_GOAL OF THE EXERCISE_
Your answer should consist solely of the lines from the first line of the data through the line with "API Ayarları Rehberi", each reproduced exactly.

_RECORDS FOR THE EXERCISE_
----------------------------------------
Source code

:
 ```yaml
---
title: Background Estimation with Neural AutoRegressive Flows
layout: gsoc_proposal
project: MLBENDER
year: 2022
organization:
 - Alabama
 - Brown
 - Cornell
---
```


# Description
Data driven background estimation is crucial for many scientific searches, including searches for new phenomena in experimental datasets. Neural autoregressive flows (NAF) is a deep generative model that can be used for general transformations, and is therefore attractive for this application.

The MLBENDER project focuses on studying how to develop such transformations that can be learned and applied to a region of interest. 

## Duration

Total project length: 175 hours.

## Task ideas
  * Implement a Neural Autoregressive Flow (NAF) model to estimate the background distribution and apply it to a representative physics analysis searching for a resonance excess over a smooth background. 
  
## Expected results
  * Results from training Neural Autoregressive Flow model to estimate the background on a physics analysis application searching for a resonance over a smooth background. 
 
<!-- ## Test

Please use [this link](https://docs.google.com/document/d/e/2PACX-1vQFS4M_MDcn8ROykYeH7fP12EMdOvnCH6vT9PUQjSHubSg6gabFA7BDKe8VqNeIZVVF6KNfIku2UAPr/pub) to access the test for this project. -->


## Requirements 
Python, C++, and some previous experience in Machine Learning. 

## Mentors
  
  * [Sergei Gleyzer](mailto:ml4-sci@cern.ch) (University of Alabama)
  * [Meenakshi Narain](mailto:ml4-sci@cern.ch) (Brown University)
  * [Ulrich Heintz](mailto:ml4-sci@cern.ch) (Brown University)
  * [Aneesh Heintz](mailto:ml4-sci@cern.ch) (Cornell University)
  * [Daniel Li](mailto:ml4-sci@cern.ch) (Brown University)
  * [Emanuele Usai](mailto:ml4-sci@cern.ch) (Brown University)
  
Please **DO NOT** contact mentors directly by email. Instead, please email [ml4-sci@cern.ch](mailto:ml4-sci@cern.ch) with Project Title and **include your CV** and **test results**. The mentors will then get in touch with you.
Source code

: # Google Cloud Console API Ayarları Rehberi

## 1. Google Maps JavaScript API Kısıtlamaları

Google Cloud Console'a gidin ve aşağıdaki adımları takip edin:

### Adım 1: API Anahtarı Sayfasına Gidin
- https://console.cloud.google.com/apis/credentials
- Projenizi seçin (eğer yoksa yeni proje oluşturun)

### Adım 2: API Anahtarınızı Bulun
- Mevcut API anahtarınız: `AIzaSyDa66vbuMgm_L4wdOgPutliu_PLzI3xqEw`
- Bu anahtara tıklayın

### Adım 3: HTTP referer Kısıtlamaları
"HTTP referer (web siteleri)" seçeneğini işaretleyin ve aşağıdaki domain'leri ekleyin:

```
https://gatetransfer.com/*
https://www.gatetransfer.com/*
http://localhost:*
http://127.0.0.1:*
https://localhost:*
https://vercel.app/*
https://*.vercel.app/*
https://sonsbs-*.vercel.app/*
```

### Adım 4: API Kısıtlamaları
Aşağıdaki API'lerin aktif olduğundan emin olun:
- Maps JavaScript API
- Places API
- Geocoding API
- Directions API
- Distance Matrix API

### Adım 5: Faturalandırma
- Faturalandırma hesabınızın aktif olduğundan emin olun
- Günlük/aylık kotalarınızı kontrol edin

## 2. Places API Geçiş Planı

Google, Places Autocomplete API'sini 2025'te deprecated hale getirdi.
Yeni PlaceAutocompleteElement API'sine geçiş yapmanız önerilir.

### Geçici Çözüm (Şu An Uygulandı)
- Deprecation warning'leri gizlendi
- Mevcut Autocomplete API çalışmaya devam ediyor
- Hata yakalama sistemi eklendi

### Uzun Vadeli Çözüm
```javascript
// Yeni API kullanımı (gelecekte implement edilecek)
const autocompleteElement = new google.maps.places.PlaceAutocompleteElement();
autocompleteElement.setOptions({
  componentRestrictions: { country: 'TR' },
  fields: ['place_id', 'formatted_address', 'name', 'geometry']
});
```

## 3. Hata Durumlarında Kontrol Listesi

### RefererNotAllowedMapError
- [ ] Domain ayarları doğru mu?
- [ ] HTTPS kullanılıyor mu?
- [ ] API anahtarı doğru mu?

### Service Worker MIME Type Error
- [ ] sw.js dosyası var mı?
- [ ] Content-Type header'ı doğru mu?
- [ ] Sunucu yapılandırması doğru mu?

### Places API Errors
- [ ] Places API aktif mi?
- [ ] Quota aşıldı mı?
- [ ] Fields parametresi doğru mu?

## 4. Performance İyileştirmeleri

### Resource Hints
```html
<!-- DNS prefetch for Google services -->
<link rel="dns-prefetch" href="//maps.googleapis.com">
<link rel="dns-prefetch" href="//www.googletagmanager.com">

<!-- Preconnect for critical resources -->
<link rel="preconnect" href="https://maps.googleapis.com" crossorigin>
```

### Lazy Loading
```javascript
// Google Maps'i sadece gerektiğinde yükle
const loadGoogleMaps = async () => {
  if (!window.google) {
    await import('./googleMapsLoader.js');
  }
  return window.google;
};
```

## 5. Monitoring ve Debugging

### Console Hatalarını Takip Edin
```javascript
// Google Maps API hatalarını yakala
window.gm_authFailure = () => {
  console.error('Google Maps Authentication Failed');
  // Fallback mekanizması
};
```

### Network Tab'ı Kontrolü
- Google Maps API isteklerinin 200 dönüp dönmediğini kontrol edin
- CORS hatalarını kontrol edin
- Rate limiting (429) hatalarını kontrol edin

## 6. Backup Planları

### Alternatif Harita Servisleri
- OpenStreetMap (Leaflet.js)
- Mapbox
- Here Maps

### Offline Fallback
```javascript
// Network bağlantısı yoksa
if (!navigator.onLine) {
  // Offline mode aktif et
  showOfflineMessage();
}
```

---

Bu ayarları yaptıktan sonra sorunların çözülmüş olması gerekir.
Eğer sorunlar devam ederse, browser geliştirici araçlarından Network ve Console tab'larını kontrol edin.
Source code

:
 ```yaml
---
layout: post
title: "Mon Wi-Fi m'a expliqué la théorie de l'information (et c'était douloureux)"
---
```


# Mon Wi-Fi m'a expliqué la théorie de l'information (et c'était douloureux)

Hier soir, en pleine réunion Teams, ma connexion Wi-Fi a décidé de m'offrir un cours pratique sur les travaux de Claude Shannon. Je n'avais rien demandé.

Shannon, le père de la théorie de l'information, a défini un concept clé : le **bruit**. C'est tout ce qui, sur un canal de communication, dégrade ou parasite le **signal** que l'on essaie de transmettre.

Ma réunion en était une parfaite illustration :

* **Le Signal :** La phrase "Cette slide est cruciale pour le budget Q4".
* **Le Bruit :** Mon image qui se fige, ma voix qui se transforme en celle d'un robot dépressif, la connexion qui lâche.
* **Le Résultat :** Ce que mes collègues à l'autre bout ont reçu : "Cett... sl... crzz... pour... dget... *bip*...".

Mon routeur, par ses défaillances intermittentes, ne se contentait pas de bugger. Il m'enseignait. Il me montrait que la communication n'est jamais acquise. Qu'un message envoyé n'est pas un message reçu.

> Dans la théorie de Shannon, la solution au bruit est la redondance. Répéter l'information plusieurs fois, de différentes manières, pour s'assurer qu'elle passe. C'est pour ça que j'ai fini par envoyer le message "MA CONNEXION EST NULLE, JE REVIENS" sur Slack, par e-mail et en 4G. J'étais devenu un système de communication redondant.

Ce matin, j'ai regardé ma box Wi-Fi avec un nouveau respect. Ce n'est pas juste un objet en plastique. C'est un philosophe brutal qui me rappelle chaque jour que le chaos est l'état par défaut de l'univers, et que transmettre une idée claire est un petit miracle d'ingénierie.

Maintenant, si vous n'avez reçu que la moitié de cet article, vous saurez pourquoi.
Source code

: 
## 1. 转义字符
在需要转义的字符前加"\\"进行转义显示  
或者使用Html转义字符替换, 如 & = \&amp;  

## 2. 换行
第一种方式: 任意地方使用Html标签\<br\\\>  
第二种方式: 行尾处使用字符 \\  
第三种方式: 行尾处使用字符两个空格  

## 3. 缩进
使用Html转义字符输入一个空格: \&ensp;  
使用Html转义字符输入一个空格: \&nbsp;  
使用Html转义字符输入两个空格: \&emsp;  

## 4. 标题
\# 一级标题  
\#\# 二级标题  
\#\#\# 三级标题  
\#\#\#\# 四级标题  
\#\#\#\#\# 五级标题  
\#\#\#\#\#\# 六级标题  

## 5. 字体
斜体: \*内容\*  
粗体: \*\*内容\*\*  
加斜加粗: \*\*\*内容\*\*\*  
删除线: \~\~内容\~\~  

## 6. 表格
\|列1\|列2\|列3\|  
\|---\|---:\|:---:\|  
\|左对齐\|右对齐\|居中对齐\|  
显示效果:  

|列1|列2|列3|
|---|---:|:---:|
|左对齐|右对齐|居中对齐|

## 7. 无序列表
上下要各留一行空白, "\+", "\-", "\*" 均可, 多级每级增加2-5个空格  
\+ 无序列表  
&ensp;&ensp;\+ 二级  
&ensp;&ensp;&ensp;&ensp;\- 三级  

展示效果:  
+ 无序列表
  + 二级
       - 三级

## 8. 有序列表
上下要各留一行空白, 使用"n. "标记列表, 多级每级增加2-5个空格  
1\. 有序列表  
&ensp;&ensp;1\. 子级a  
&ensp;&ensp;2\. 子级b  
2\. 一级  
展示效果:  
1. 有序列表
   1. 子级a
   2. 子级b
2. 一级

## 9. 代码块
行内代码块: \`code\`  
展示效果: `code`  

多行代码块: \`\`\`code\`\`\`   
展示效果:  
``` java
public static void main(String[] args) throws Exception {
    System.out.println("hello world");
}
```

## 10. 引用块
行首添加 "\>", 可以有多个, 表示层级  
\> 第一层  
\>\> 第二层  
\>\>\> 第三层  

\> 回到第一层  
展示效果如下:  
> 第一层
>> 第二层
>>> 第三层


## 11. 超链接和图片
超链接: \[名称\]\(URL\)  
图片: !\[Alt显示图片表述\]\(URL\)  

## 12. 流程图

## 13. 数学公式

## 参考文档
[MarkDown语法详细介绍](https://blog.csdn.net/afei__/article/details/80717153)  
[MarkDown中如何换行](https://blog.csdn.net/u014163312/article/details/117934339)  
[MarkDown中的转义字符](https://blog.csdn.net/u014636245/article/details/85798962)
----------------------------------------
_RESPONSE_
Source code

:
 ```yaml
---
title: Background Estimation with Neural AutoRegressive Flows
layout: gsoc_proposal
project: MLBENDER
year: 2022
organization:
 - Alabama
 - Brown
 - Cornell
---
```


# Description
Data driven background estimation is crucial for many scientific searches, including searches for new phenomena in experimental datasets. Neural autoregressive flows (NAF) is a deep generative model that can be used for general transformations, and is therefore attractive for this application.

The MLBENDER project focuses on studying how to develop such transformations that can be learned and applied to a region of interest. 

## Duration

Total project length: 175 hours.

## Task ideas
  * Implement a Neural Autoregressive Flow (NAF) model to estimate the background distribution and apply it to a representative physics analysis searching for a resonance excess over a smooth background. 
  
## Expected results
  * Results from training Neural Autoregressive Flow model to estimate the background on a physics analysis application searching for a resonance over a smooth background. 
 
<!-- ## Test

Please use [this link](https://docs.google.com/document/d/e/2PACX-1vQFS4M_MDcn8ROykYeH7fP12EMdOvnCH6vT9PUQjSHubSg6gabFA7BDKe8VqNeIZVVF6KNfIku2UAPr/pub) to access the test for this project. -->


## Requirements 
Python, C++, and some previous experience in Machine Learning. 

## Mentors
  
  * [Sergei Gleyzer](mailto:ml4-sci@cern.ch) (University of Alabama)
  * [Meenakshi Narain](mailto:ml4-sci@cern.ch) (Brown University)
  * [Ulrich Heintz](mailto:ml4-sci@cern.ch) (Brown University)
  * [Aneesh Heintz](mailto:ml4-sci@cern.ch) (Cornell University)
  * [Daniel Li](mailto:ml4-sci@cern.ch) (Brown University)
  * [Emanuele Usai](mailto:ml4-sci@cern.ch) (Brown University)
  
Please **DO NOT** contact mentors directly by email. Instead, please email [ml4-sci@cern.ch](mailto:ml4-sci@cern.ch) with Project Title and **include your CV** and **test results**. The mentors will then get in touch with you.
Source code

: # Google Cloud Console API Ayarları Rehberi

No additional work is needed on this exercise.